### Available data
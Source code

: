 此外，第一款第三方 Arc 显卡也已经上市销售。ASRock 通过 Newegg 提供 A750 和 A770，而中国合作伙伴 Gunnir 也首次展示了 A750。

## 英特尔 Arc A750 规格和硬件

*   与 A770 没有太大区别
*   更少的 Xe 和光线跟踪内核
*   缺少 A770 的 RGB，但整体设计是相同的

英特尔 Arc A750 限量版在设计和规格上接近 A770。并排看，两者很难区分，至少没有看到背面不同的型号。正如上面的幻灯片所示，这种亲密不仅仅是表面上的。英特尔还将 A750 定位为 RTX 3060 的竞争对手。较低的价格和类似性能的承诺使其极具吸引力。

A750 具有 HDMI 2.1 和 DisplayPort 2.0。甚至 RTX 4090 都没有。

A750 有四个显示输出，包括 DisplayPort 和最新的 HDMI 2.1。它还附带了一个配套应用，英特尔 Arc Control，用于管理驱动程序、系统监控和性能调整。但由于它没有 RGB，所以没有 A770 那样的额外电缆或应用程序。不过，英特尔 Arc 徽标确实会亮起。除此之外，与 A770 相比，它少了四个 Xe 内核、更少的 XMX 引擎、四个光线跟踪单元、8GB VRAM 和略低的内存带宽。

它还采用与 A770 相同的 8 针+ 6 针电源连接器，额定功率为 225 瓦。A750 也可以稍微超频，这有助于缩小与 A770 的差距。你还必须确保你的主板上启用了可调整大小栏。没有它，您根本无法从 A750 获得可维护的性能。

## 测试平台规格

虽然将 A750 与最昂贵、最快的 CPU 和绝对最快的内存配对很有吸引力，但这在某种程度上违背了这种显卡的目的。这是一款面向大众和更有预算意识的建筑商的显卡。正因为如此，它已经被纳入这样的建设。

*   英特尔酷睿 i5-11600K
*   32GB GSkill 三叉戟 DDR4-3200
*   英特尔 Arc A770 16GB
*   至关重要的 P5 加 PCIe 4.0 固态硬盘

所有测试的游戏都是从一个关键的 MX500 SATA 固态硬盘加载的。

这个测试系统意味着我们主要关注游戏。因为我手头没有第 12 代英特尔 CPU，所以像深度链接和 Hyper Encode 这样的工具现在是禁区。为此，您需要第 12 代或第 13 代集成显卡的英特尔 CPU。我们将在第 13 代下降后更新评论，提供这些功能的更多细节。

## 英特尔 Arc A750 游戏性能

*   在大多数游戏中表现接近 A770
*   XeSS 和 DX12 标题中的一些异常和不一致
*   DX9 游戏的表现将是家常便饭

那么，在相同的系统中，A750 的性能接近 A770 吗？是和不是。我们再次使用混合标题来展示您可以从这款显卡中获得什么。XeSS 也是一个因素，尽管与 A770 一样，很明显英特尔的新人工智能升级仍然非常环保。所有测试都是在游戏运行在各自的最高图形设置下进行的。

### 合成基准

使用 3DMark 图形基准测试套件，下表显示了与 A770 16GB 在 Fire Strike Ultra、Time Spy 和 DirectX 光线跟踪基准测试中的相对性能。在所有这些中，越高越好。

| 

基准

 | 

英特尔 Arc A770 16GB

==

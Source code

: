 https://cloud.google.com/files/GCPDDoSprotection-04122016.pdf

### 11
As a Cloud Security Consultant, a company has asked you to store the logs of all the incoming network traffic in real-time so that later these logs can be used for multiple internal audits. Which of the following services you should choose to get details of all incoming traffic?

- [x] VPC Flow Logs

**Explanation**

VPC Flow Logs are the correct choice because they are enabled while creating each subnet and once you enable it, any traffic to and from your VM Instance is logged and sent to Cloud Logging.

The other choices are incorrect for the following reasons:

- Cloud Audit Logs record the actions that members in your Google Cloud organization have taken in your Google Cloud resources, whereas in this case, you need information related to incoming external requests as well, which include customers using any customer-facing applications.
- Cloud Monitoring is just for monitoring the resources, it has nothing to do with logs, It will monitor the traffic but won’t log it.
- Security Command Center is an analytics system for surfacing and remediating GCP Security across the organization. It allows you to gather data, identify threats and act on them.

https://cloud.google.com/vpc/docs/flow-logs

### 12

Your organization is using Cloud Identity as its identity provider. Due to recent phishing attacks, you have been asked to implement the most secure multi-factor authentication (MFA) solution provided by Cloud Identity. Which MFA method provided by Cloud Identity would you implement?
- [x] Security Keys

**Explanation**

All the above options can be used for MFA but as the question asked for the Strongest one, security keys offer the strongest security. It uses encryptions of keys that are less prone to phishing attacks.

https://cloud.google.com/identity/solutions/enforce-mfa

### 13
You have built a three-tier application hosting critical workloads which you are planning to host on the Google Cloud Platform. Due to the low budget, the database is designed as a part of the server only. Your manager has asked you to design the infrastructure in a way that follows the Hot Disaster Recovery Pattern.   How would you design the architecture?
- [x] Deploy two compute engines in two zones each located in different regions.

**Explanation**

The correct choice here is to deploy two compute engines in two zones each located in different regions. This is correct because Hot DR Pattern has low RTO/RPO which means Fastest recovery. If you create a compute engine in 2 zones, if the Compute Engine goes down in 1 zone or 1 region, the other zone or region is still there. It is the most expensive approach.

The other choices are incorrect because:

### Work request
Find the lines in the data that include "because", then copy each of them.

### Answer to the exercise
VPC Flow Logs are the correct choice because they are enabled while creating each subnet and once you enable it, any traffic to and from your VM Instance is logged and sent to Cloud Logging.
The correct choice here is to deploy two compute engines in two zones each located in different regions. This is correct because Hot DR Pattern has low RTO/RPO which means Fastest recovery. If you create a compute engine in 2 zones, if the Compute Engine goes down in 1 zone or 1 region, the other zone or region is still there. It is the most expensive approach.
The other choices are incorrect because:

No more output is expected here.